I’ve been yelling, “Ese es mi hijo” from the stands now for 16 years. It simply means, “That’s my boy,” and you hear it yelled out a lot here in Miami. For some reason, my hispanic friends think it’s funny when I yell it out.
I learned my Spanish baseball vocabulary at a popular baseball park here in Dade County called “Tamiami.” Against the well-meaning advice of many kind and gentle baseball-parent friends, David started playing there when he was nine years old. We were warned the conditions there could be a little rough. And just to prove the point, our very first game was complete with a resounding victory — and a fist fight — between the coach’s wives.

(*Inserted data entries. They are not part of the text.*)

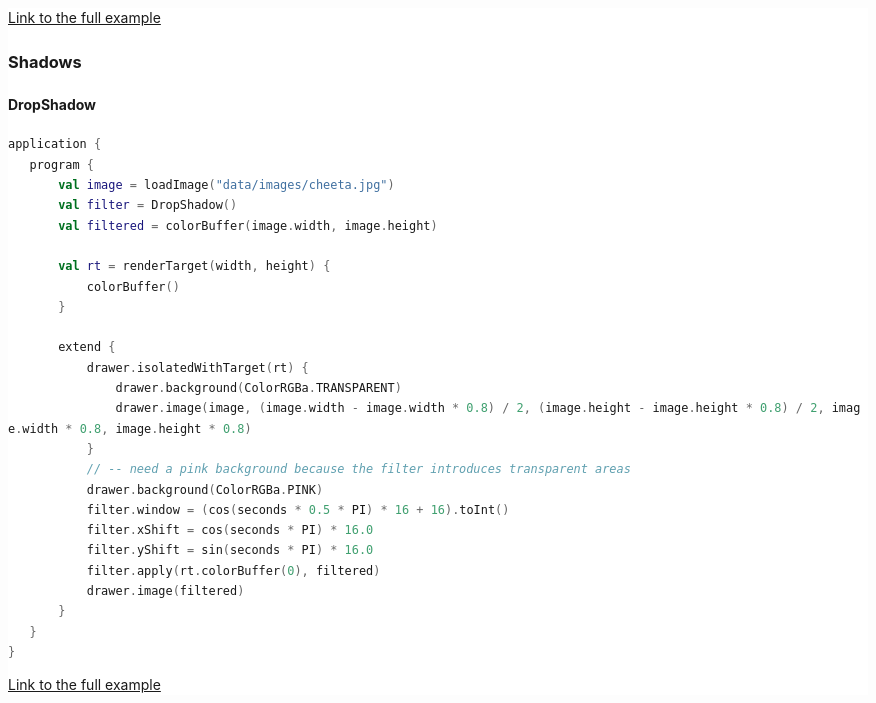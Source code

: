  [Link to the full example](https://github.com/openrndr/openrndr-examples/blob/master/src/main/kotlin/examples/10_OPENRNDR_Extras/C06_Filters017.kt) 
 
 ### Shadows 
 
 #### DropShadow 
 
 <video controls>
    <source src="media/filters-500.mp4" type="video/mp4"></source>
</video>
 
 
 ```kotlin
application {
    program {
        val image = loadImage("data/images/cheeta.jpg")
        val filter = DropShadow()
        val filtered = colorBuffer(image.width, image.height)
        
        val rt = renderTarget(width, height) {
            colorBuffer()
        }
        
        extend {
            drawer.isolatedWithTarget(rt) {
                drawer.background(ColorRGBa.TRANSPARENT)
                drawer.image(image, (image.width - image.width * 0.8) / 2, (image.height - image.height * 0.8) / 2, image.width * 0.8, image.height * 0.8)
            }
            // -- need a pink background because the filter introduces transparent areas
            drawer.background(ColorRGBa.PINK)
            filter.window = (cos(seconds * 0.5 * PI) * 16 + 16).toInt()
            filter.xShift = cos(seconds * PI) * 16.0
            filter.yShift = sin(seconds * PI) * 16.0
            filter.apply(rt.colorBuffer(0), filtered)
            drawer.image(filtered)
        }
    }
}
``` 
 
 [Link to the full example](https://github.com/openrndr/openrndr-examples/blob/master/src/main/kotlin/examples/10_OPENRNDR_Extras/C06_Filters018.kt) 
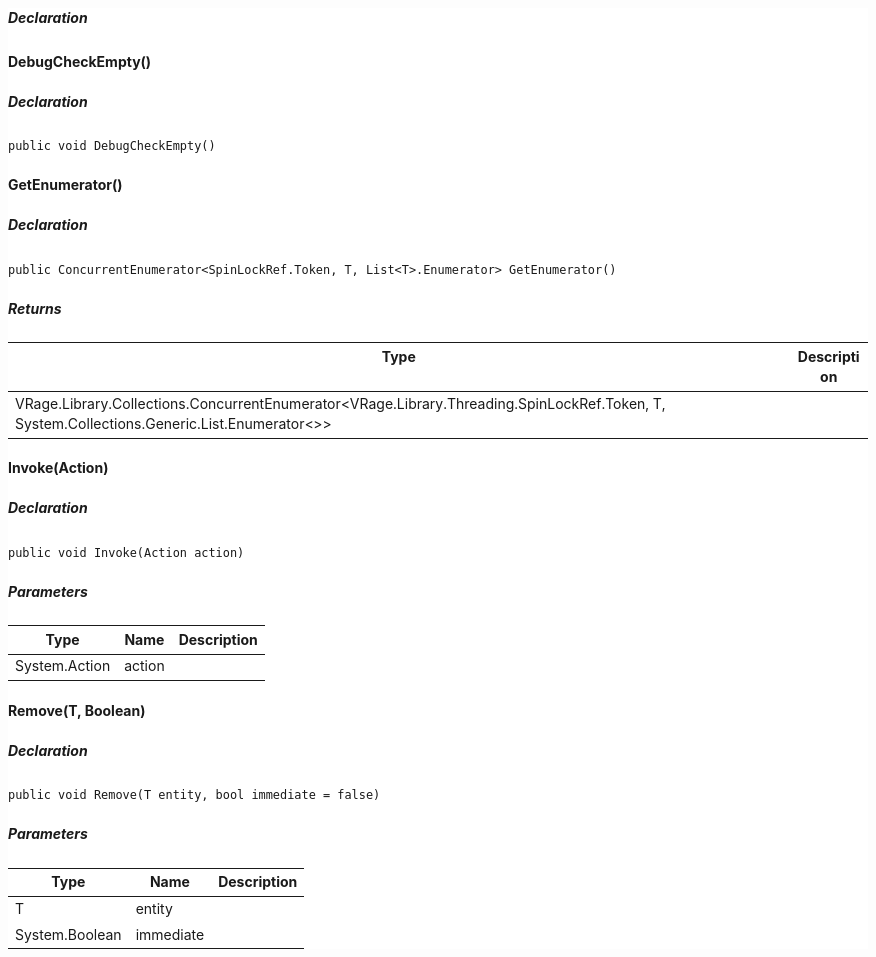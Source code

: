 ##### Declaration

#### [](#VRage_Collections_ConcurrentCachingList_1_DebugCheckEmpty)DebugCheckEmpty()

##### Declaration

```
public void DebugCheckEmpty()
```

#### [](#VRage_Collections_ConcurrentCachingList_1_GetEnumerator)GetEnumerator()

##### Declaration

```
public ConcurrentEnumerator<SpinLockRef.Token, T, List<T>.Enumerator> GetEnumerator()
```

##### Returns

| Type | Description |
| --- | --- |
| VRage.Library.Collections.ConcurrentEnumerator<VRage.Library.Threading.SpinLockRef.Token, T, System.Collections.Generic.List.Enumerator<>> |     |

#### [](#VRage_Collections_ConcurrentCachingList_1_Invoke_System_Action_)Invoke(Action)

##### Declaration

```
public void Invoke(Action action)
```

##### Parameters

| Type | Name | Description |
| --- | --- | --- |
| System.Action | action |     |

#### [](#VRage_Collections_ConcurrentCachingList_1_Remove__0_System_Boolean_)Remove(T, Boolean)

##### Declaration

```
public void Remove(T entity, bool immediate = false)
```

##### Parameters

| Type | Name | Description |
| --- | --- | --- |
| T   | entity |     |
| System.Boolean | immediate |     |
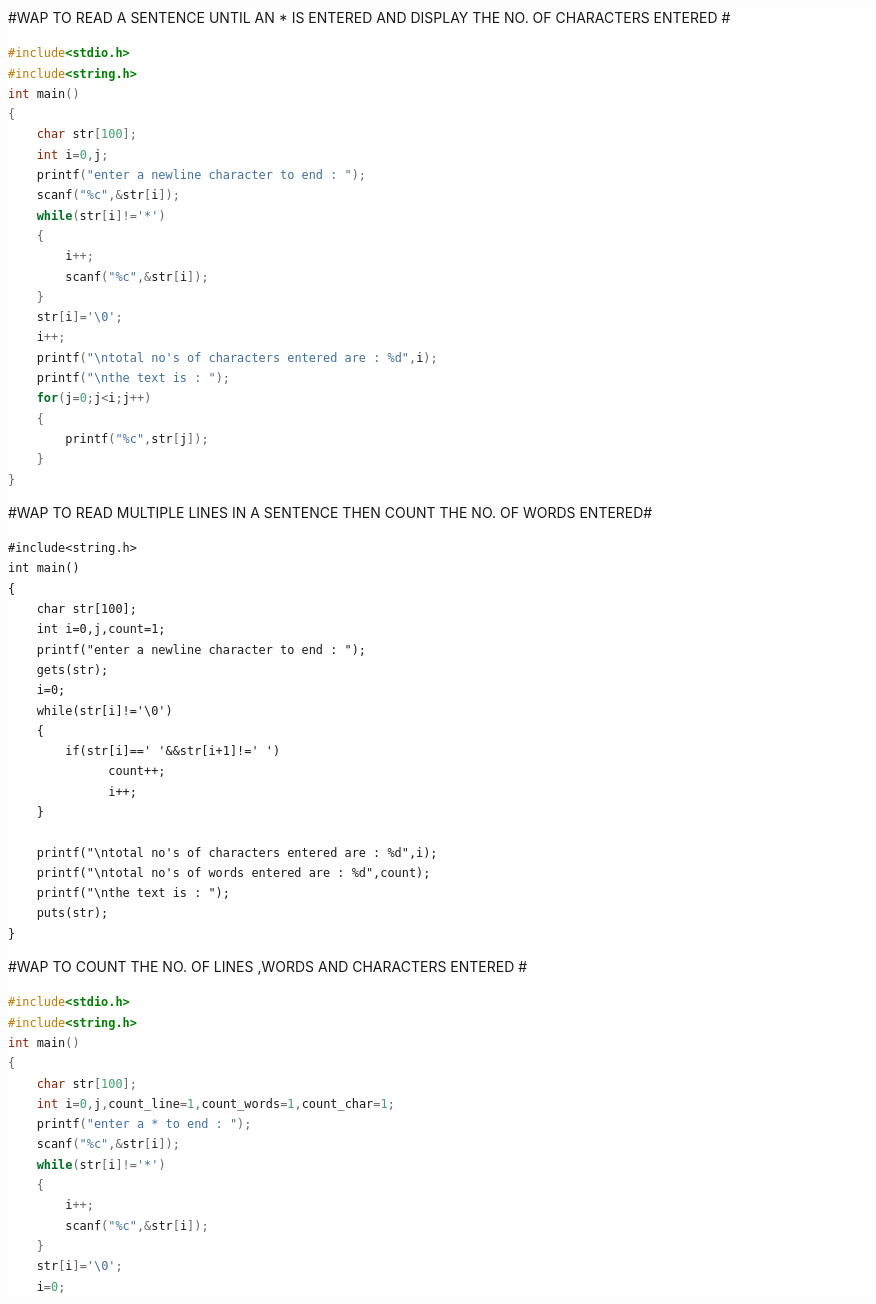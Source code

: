 #WAP TO READ A SENTENCE UNTIL AN * IS ENTERED AND DISPLAY THE NO. OF CHARACTERS ENTERED #
```C
#include<stdio.h>
#include<string.h>
int main()
{
    char str[100];
    int i=0,j;
    printf("enter a newline character to end : ");
    scanf("%c",&str[i]);
    while(str[i]!='*')
    {
        i++;
        scanf("%c",&str[i]);
    }
    str[i]='\0';
    i++;
    printf("\ntotal no's of characters entered are : %d",i);
    printf("\nthe text is : ");
    for(j=0;j<i;j++)
    {
        printf("%c",str[j]);
    }
}
```
#WAP TO READ MULTIPLE LINES IN A SENTENCE THEN COUNT THE NO. OF WORDS ENTERED#
```C#include<stdio.h>
#include<string.h>
int main()
{
    char str[100];
    int i=0,j,count=1;
    printf("enter a newline character to end : ");
    gets(str);
    i=0;
    while(str[i]!='\0')
    {
        if(str[i]==' '&&str[i+1]!=' ')
              count++;
              i++;
    }

    printf("\ntotal no's of characters entered are : %d",i);
    printf("\ntotal no's of words entered are : %d",count);
    printf("\nthe text is : ");
    puts(str);
}
```
#WAP TO COUNT THE NO. OF LINES ,WORDS AND CHARACTERS ENTERED #
```C
#include<stdio.h>
#include<string.h>
int main()
{
    char str[100];
    int i=0,j,count_line=1,count_words=1,count_char=1;
    printf("enter a * to end : ");
    scanf("%c",&str[i]);
    while(str[i]!='*')
    {
        i++;
        scanf("%c",&str[i]);
    }
    str[i]='\0';
    i=0;
```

But it was at Tamiami my son, David, really learned the game of baseball. I can still hear some of the heavy Spanish accents from coaches as they taught the boys how to play. Baseball wasn’t just a game; it was a passion.
We sent 9-year-old David on a month-long baseball trip from Miami to Texas that year under the care of another couple. We never worried once knowing he would be the most well treated and cared for kid on the entire trip. Hispanics take family very seriously and David was their adopted gringo son. Not only that, but by the time the trip was over, David knew all Celia Cruz’s songs by heart.
Now David plays for the University of Miami. Not surprisingly, one of his teammates was on his Tamiami team. Several others play for different Division One teams while at least one other is already playing professional ball. Today, David was named one of sixty players to make the Golden Spikes Watch List. The trophy, which is awarded in June, is given to the athlete the panel considers the best amateur baseball player in the country. It’s a nice list to be on.
So once again, here I am in the stands yelling, “Ese es mi hijo!” And I couldn’t be more proud. God is good!